Record extracts:
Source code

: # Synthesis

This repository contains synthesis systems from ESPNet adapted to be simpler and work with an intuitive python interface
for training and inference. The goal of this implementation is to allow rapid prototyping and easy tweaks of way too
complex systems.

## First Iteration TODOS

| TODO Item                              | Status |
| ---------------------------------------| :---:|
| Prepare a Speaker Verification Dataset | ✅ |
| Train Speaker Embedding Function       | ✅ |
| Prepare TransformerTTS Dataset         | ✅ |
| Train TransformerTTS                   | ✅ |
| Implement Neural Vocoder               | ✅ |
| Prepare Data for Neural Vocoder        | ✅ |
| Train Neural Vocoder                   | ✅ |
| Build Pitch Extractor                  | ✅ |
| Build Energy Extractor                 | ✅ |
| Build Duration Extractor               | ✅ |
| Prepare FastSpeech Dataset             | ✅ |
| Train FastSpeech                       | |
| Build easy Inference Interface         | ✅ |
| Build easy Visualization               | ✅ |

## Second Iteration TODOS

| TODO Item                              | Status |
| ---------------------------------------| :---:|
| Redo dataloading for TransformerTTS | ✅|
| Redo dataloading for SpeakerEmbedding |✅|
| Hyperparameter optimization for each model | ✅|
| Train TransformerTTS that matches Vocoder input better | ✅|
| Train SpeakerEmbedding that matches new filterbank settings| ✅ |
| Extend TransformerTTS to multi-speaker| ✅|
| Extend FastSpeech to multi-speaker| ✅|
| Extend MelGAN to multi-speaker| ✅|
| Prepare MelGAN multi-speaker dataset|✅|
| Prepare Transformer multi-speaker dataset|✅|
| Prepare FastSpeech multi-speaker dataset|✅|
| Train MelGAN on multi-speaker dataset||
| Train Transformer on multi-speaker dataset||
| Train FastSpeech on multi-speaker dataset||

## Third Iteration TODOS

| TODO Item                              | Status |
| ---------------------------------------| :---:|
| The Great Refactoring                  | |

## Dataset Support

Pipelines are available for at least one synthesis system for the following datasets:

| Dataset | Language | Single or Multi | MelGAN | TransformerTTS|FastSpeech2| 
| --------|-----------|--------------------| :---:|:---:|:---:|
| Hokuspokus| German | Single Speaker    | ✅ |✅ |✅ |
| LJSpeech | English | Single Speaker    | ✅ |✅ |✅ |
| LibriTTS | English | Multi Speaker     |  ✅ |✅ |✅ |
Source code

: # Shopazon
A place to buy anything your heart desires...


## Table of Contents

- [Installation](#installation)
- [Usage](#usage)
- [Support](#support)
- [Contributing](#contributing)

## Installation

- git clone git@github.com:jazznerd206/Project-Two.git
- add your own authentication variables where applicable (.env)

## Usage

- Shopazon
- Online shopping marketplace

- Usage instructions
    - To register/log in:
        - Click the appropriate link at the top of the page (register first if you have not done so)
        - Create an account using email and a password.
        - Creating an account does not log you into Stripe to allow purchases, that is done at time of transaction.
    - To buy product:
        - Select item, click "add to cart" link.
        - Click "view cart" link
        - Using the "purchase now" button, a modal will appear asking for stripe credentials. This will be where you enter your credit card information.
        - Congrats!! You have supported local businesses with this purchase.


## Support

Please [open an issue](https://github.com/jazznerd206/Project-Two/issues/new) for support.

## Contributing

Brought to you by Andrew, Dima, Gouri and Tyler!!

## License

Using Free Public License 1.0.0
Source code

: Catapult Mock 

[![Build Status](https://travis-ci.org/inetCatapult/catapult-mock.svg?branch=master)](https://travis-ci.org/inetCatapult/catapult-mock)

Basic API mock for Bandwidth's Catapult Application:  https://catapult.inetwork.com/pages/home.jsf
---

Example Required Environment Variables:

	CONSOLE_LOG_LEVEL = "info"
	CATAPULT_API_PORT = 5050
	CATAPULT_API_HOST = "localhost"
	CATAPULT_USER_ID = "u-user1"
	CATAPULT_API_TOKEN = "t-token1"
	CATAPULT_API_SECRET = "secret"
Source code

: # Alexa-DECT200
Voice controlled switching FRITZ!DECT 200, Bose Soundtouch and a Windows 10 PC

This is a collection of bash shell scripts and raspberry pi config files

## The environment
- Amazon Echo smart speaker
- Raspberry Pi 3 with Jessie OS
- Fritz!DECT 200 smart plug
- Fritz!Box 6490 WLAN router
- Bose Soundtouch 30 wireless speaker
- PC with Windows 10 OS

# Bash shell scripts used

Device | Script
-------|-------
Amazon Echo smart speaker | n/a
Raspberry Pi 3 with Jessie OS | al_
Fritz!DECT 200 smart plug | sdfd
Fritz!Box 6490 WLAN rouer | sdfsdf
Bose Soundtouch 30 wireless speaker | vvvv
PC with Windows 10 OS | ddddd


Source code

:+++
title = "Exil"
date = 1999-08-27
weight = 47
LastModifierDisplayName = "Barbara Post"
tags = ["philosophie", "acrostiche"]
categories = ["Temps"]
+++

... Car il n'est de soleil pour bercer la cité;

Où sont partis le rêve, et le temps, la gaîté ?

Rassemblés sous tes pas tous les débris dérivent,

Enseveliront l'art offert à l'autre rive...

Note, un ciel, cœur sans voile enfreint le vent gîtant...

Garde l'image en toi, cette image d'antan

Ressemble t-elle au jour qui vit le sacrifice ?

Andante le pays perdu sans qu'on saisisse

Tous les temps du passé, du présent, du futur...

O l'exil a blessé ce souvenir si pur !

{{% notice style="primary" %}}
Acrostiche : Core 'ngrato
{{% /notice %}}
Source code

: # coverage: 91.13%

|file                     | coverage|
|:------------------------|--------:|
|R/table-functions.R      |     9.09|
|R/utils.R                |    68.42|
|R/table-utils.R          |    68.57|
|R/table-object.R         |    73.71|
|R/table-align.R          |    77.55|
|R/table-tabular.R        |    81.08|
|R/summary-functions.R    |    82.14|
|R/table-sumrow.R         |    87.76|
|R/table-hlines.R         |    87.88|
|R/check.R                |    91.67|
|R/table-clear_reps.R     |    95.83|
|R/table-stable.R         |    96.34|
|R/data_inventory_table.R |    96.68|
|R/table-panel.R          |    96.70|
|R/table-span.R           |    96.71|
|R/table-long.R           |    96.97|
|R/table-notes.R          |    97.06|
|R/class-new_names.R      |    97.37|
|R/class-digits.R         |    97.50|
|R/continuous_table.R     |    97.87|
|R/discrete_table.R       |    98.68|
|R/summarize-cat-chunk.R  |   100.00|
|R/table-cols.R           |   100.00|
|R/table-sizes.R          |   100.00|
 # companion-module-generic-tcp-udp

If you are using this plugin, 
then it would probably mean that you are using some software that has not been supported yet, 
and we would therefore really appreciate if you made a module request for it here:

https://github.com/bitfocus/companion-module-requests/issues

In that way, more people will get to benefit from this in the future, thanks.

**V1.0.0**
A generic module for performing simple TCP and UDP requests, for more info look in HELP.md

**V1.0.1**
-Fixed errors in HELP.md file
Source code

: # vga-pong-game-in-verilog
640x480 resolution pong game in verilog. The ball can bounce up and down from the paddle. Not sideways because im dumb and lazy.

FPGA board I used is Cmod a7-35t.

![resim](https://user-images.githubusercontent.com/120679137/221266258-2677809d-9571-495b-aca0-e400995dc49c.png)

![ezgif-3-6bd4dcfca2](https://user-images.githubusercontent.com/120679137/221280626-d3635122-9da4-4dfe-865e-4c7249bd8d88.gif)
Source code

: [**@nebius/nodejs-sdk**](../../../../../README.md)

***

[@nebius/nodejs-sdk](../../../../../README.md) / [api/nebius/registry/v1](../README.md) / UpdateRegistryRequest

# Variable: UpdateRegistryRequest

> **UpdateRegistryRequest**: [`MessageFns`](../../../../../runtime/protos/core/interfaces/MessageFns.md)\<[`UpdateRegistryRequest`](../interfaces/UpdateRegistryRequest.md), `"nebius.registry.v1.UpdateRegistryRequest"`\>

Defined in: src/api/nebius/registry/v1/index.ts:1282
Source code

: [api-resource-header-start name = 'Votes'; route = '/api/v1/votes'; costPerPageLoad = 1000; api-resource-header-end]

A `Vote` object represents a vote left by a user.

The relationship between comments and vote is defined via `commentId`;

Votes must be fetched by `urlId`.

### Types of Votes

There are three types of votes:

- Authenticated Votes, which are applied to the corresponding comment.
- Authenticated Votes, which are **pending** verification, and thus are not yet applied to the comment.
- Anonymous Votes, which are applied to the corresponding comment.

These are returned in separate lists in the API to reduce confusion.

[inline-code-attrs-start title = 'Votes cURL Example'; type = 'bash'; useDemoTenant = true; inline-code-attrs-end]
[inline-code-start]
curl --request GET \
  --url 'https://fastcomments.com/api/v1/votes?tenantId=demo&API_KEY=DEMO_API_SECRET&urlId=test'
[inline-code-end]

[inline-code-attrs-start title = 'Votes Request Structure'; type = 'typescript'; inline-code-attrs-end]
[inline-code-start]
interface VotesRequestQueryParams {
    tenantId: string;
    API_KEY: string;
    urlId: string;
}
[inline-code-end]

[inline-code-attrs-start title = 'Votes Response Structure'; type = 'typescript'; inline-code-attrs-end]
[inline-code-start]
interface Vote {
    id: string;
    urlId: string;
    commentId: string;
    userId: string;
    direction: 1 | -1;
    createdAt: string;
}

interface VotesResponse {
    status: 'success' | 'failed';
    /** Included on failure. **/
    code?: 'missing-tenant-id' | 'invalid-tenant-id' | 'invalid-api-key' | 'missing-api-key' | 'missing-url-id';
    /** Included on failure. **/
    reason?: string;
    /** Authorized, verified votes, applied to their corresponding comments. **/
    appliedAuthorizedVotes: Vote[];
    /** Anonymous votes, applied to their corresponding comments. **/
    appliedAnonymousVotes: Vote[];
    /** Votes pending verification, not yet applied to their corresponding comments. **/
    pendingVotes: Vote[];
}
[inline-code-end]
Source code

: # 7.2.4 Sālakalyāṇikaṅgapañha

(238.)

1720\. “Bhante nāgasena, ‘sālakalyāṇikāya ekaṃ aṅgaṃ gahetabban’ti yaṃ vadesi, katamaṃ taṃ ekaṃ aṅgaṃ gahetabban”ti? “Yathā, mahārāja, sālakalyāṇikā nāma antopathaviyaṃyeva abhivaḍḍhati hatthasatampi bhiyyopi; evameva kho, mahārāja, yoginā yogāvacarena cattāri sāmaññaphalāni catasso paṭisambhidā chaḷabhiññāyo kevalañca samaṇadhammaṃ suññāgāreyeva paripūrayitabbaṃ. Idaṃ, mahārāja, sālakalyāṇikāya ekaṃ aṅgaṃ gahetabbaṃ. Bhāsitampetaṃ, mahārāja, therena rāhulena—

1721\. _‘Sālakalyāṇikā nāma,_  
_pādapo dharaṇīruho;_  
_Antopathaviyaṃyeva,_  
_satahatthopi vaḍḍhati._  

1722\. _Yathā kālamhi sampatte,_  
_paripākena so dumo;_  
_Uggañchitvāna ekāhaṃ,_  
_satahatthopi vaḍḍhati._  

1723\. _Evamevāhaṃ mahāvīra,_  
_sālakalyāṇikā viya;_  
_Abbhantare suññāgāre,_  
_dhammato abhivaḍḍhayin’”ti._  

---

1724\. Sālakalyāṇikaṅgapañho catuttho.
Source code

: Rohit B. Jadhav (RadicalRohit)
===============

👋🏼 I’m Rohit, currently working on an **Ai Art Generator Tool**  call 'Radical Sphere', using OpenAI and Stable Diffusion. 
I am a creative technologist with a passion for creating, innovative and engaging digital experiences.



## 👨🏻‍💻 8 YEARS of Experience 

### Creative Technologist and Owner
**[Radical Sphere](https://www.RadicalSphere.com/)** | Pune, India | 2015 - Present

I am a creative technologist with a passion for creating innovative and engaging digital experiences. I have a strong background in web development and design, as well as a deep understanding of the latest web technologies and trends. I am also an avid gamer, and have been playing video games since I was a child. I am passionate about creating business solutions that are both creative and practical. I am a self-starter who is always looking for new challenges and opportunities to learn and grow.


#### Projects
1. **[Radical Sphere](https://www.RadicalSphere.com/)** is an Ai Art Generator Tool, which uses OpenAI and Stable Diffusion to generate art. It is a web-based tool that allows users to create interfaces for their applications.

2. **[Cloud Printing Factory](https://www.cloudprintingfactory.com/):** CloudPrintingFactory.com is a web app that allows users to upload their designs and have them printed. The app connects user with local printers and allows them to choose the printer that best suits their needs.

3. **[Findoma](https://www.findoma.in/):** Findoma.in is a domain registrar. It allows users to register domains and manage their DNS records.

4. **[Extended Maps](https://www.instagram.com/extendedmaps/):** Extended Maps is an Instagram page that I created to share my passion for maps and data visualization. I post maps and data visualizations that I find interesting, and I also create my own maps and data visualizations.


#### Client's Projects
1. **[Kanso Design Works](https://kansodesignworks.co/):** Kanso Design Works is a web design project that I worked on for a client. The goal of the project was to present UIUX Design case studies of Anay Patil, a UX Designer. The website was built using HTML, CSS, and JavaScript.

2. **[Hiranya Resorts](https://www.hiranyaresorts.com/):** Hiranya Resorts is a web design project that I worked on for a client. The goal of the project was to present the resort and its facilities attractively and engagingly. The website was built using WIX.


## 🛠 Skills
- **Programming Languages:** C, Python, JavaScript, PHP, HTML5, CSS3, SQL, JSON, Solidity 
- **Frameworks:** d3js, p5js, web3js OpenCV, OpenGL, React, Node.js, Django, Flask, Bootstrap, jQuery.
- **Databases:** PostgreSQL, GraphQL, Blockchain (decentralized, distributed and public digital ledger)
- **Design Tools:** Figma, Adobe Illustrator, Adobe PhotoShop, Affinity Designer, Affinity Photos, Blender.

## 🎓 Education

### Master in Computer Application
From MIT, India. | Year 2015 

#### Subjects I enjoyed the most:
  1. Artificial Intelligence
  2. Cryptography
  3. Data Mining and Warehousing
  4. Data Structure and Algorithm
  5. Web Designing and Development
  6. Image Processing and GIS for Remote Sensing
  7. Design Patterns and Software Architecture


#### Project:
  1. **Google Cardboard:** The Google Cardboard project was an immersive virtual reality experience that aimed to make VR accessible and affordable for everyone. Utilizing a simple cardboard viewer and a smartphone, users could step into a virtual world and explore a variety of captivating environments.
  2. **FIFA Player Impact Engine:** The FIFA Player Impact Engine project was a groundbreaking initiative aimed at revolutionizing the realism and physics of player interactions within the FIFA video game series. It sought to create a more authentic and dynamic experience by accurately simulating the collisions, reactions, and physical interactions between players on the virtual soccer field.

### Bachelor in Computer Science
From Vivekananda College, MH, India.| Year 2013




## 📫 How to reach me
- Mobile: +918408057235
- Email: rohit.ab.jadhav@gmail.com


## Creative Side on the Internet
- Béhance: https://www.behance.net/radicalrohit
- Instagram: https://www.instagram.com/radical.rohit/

Task goal: Lines from the entries that contain the word "TODOS" are what the answer must hold.

Reply:
## First Iteration TODOS
## Second Iteration TODOS
## Third Iteration TODOS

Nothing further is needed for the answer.